For PLT activation, a 10% solution of CaCl2 (Sigma) in a 50 μl/ml proportion was added to PRP immediately before use. Two millilitres of PRP were soaked into the scaffold.

Aliquots of plasma and PRP were dispensed in Eppendorf tubes for storage at -70°C. Plasma, PRP and PRP after activation with CaCl2 were assayed for Transforming Growth Factor β1 (TGF-β1, ELISA immunoassay, R&D Systems, MN, USA), Platelet Derived Growth Factor AB (PDGF-AB, ELISA immunoassay, R&D Systems, MN, USA), and Interleukin 1 (IL-1, ELISA immunoassay, R&D Systems, MN, USA).

Surgical procedure

Surgery was conducted under general anaesthesia following a standardised protocol: pre-medication with 10 mg/kg ketamine i.m. (Ketavet 100, Farmaceutici Gellini S.p.A., Aprilia, Latina, Italy), 0.3 mg/kg xylazine i.m. (Rompun Bayer AG, Leverkusen, Germany) and 0.0125 mg/kg atropine sulphate s.c.; induction with 6 mg/kg sodium thiopentone i.v. (2.5%); and maintenance with O2, NO2 and 2-3% fluothane (Halothan, Hoechst AG, Germany) under assisted ventilation (Servo Ventilator 900 D, Siemens, Germany). After medial arthrotomy, a parapatellar approach to the lateral and medial condyles was performed, and the condyle was exposed with the animals in dorsal recumbence and the surgery limb in a supine and maximally bent position. Then, an osteochondral lesion was made on the medial and lateral femoral condyles. A specifically designed drill was used to create a 7-mm diameter and 9-mm thick defect in the weight-bearing area of both condyles. Grafts were implanted following the press-fit technique. A total of sixteen osteochondral grafts were implanted: 8 osteochondral grafts were soaked with PRP at least 5 min before implantation. Eight lesions were left untreated and used as controls.

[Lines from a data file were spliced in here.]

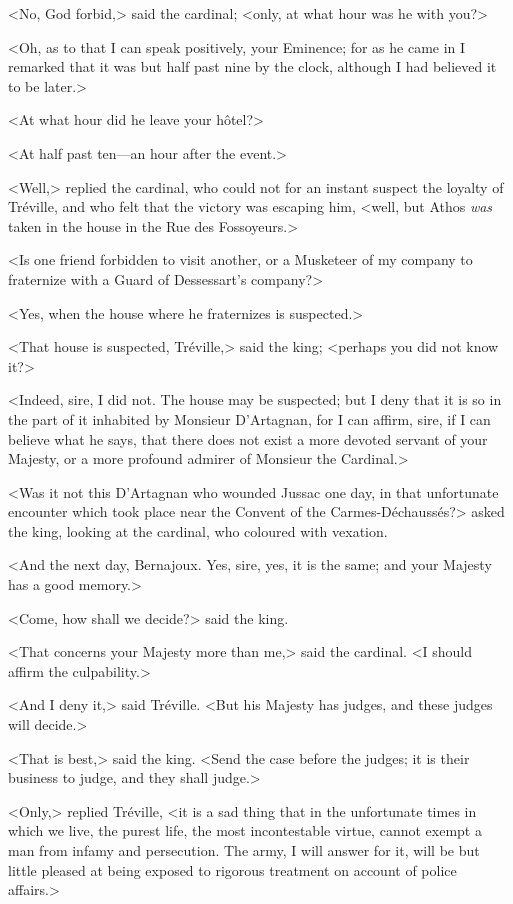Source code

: <No, God forbid,> said the cardinal; <only, at what hour was he with you?> 

<Oh, as to that I can speak positively, your Eminence; for as he came in I remarked that it was but half past nine by the clock, although I had believed it to be later.> 

<At what hour did he leave your hôtel?> 

<At half past ten—an hour after the event.> 

<Well,> replied the cardinal, who could not for an instant suspect the loyalty of Tréville, and who felt that the victory was escaping him, <well, but Athos \emph{was} taken in the house in the Rue des Fossoyeurs.> 

<Is one friend forbidden to visit another, or a Musketeer of my company to fraternize with a Guard of Dessessart's company?> 

<Yes, when the house where he fraternizes is suspected.> 

<That house is suspected, Tréville,> said the king; <perhaps you did not know it?> 

<Indeed, sire, I did not. The house may be suspected; but I deny that it is so in the part of it inhabited by Monsieur D'Artagnan, for I can affirm, sire, if I can believe what he says, that there does not exist a more devoted servant of your Majesty, or a more profound admirer of Monsieur the Cardinal.> 

<Was it not this D'Artagnan who wounded Jussac one day, in that unfortunate encounter which took place near the Convent of the Carmes-Déchaussés?> asked the king, looking at the cardinal, who coloured with vexation. 

<And the next day, Bernajoux. Yes, sire, yes, it is the same; and your Majesty has a good memory.> 

<Come, how shall we decide?> said the king. 

<That concerns your Majesty more than me,> said the cardinal. <I should affirm the culpability.> 

<And I deny it,> said Tréville. <But his Majesty has judges, and these judges will decide.> 

<That is best,> said the king. <Send the case before the judges; it is their business to judge, and they shall judge.> 

<Only,> replied Tréville, <it is a sad thing that in the unfortunate times in which we live, the purest life, the most incontestable virtue, cannot exempt a man from infamy and persecution. The army, I will answer for it, will be but little pleased at being exposed to rigorous treatment on account of police affairs.> 


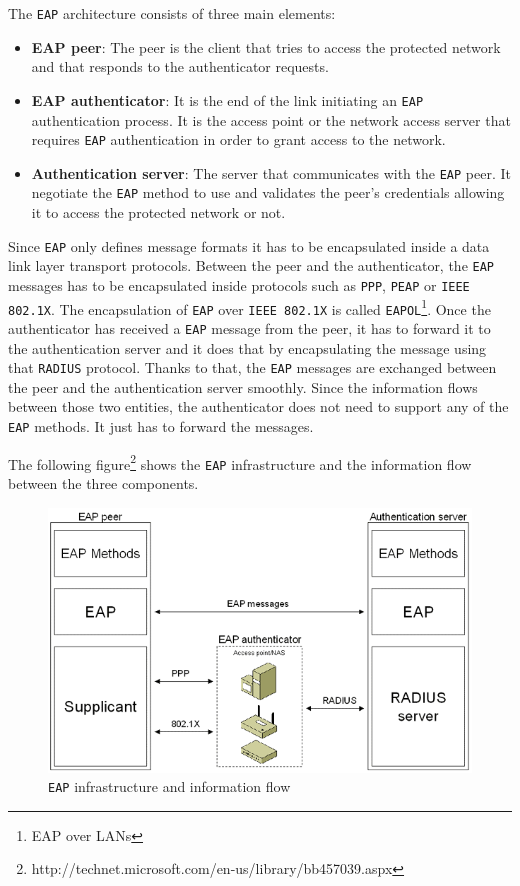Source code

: The \texttt{EAP} architecture consists of three main elements:
\begin{itemize}
	\item \textbf{EAP peer}: The peer is the client that tries to access the protected network and that responds to the authenticator requests.
	\item \textbf{EAP authenticator}: It is the end of the link initiating an \texttt{EAP} authentication process. It is the access point or the network access server that requires \texttt{EAP} authentication in order to grant access to the network.
	\item \textbf{Authentication server}: The server that communicates with the \texttt{EAP} peer. It negotiate the \texttt{EAP} method to use and validates the peer's credentials allowing it to access the protected network or not.
\end{itemize}

Since \texttt{EAP} only defines message formats it has to be encapsulated inside a data link layer transport protocols. Between the peer and the authenticator, the \texttt{EAP} messages has to be encapsulated inside protocols such as \texttt{PPP}, \texttt{PEAP} or \texttt{IEEE 802.1X}. The encapsulation of \texttt{EAP} over \texttt{IEEE 802.1X} is called \texttt{EAPOL}\footnote{EAP over LANs}. Once the authenticator has received a \texttt{EAP} message from the peer, it has to forward it to the authentication server and it does that by encapsulating the message using that \texttt{RADIUS} protocol. Thanks to that, the \texttt{EAP} messages are exchanged between the peer and the authentication server smoothly. Since the information flows between those two entities, the authenticator does not need to support any of the \texttt{EAP} methods. It just has to forward the messages.

The following figure\footnote{http://technet.microsoft.com/en-us/library/bb457039.aspx} shows the \texttt{EAP} infrastructure and the information flow between the three components.

\begin{figure}[H]
	\center
	\includegraphics[width=0.7\linewidth]{Pictures/chapter2/eap.png}
	\caption{\texttt{EAP} infrastructure and information flow}
\end{figure}

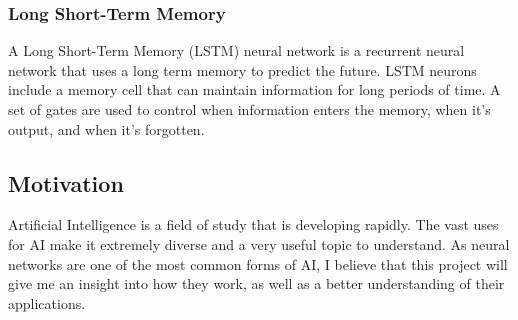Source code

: \documentclass[titlepage]{article}
\begin{document}
\subsubsection{Long Short-Term Memory}
A Long Short-Term Memory (LSTM) neural network is a recurrent neural network that uses a long term memory to predict the future. LSTM neurons include a memory cell that can maintain information for long periods of time. A set of gates are used to control when information enters the memory, when it's output, and when it's forgotten.

\subsection{Motivation}
Artificial Intelligence is a field of study that is developing rapidly. The vast uses for AI make it extremely diverse and a very useful topic to understand. As neural networks are one of the most common forms of AI, I believe that this project will give me an insight into how they work, as well as a better understanding of their applications. 

\newpage
\end{document}
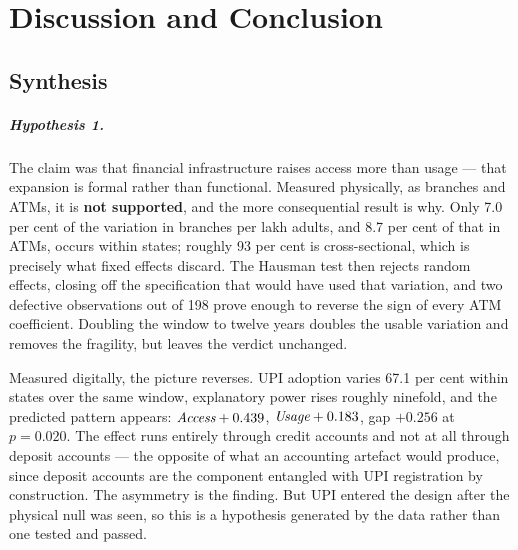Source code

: \chapter{Discussion and Conclusion}
\label{ch:conclusion}

\section{Synthesis}
\label{sec:synth}

\paragraph{Hypothesis 1.} The claim was that financial infrastructure raises access more than usage
--- that expansion is formal rather than functional. Measured physically, as branches and ATMs, it
is \textbf{not supported}, and the more consequential result is why. Only 7.0 per cent of the
variation in branches per lakh adults, and 8.7 per cent of that in ATMs, occurs within states;
roughly 93 per cent is cross-sectional, which is precisely what fixed effects discard. The Hausman
test then rejects random effects, closing off the specification that would have used that
variation, and two defective observations out of 198 prove enough to reverse the sign of every ATM
coefficient. Doubling the window to twelve years doubles the usable variation and removes the
fragility, but leaves the verdict unchanged.

Measured digitally, the picture reverses. UPI adoption varies 67.1 per cent within states over the
same window, explanatory power rises roughly ninefold, and the predicted pattern appears:
$\Access{} +0.439$, $\Usage{} +0.183$, gap $+0.256$ at $p = 0.020$. The effect runs entirely
through credit accounts and not at all through deposit accounts --- the opposite of what an
accounting artefact would produce, since deposit accounts are the component entangled with UPI
registration by construction. The asymmetry is the finding. But UPI entered the design after the
physical null was seen, so this is a hypothesis generated by the data rather than one tested and
passed.


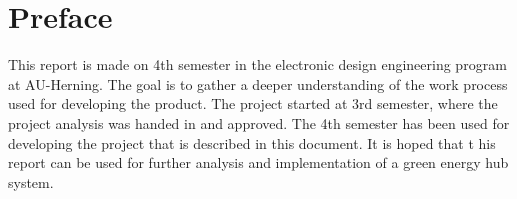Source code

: \section*{Preface}
This report is made on 4th semester in the electronic design engineering program at AU-Herning. The goal is to gather a deeper understanding of the work process used for developing the product. The project started at 3rd semester, where the project analysis was handed in and approved. The 4th semester has been used for developing the project that is described in this document. It is hoped that t his report can be used for further analysis and implementation of a green energy hub system.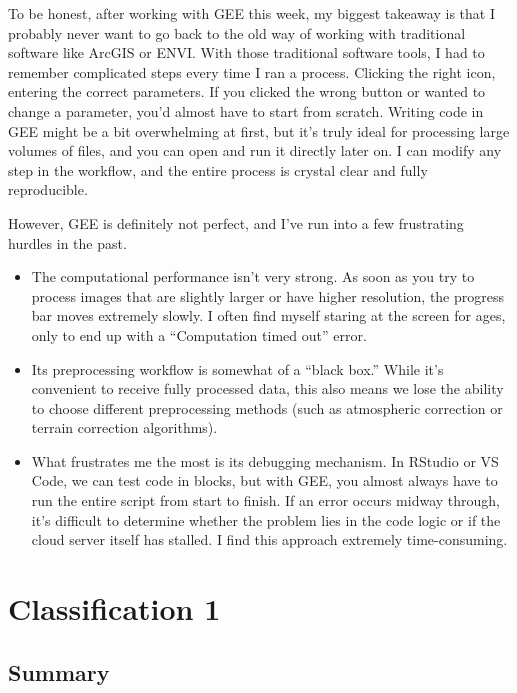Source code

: \documentclass[
  letterpaper,
  DIV=11,
  numbers=noendperiod]{scrreprt}
\begin{document}
To be honest, after working with GEE this week, my biggest takeaway is
that I probably never want to go back to the old way of working with
traditional software like ArcGIS or ENVI. With those traditional
software tools, I had to remember complicated steps every time I ran a
process. Clicking the right icon, entering the correct parameters. If
you clicked the wrong button or wanted to change a parameter, you'd
almost have to start from scratch. Writing code in GEE might be a bit
overwhelming at first, but it's truly ideal for processing large volumes
of files, and you can open and run it directly later on. I can modify
any step in the workflow, and the entire process is crystal clear and
fully reproducible.

However, GEE is definitely not perfect, and I've run into a few
frustrating hurdles in the past.

\begin{itemize}
\item
  The computational performance isn't very strong. As soon as you try to
  process images that are slightly larger or have higher resolution, the
  progress bar moves extremely slowly. I often find myself staring at
  the screen for ages, only to end up with a ``Computation timed out''
  error.
\item
  Its preprocessing workflow is somewhat of a ``black box.'' While it's
  convenient to receive fully processed data, this also means we lose
  the ability to choose different preprocessing methods (such as
  atmospheric correction or terrain correction algorithms).
\item
  What frustrates me the most is its debugging mechanism. In RStudio or
  VS Code, we can test code in blocks, but with GEE, you almost always
  have to run the entire script from start to finish. If an error occurs
  midway through, it's difficult to determine whether the problem lies
  in the code logic or if the cloud server itself has stalled. I find
  this approach extremely time-consuming.
\end{itemize}


\chapter{Classification 1}\label{classification-1}

\section{Summary}\label{summary-2}
\end{document}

Antibiotics (cephalosporin, 1 g/day for 5 days) and analgesics (ketoprofen 500 mg/day for 3 days) were administrated post-operatively, and a veterinarian evaluated the animals' welfare.

Explanting of samples

All animals were sacrificed 6 months after surgery under general anaesthesia and by injection of Tanax® (Intervet-Italia S.r.l., Peschiera Borromeo, Milan, Italy). The stifle joints were carefully opened; the patellar ligaments were dorsally reflected; and the joint capsule was macroscopically evaluated for signs of inflammation, such as tissue reddening, hypertrophy of the villous part of the synovial membrane, tissue adhesions, appearance of a fat pad, and clearness and colour of the synovial fluid. Both condyles of the joint were carefully exposed, thus preserving the surface of the operation in the medial and lateral areas. The newly formed tissue in the areas of scaffold implantation was macroscopically assessed. The cartilage surface was evaluated for position, surface and staining of the implanted areas and the implant-host cartilage interface. Obvious signs of matrix degradation, such as fibrillation, cleft formation, cobble stone appearance, and discoloration of the hyaline cartilage surface were recorded and compared among groups. Each explanted knee was cut into medial and lateral condyles. Subsequently, the areas of the operation were carefully removed, paying attention also when removing portions of healthy cartilage surrounding the lesion. The macroscopic appearance of the implants and the quality of healing were blindly assessed using a modified scoring system from Fortier [16] that analyses surface texture of repair tissue, percent area of the defect filled, and graft-recipient tissue integration. The score was modified to add the bone-cartilage appearance and bone-defect filling evaluation. We also made a gross morphological evaluation using a scoring system proposed by Niederauer [17], focusing on edge integration, smoothness of the cartilage surface, cartilage degree of filling, and colour of the cartilage.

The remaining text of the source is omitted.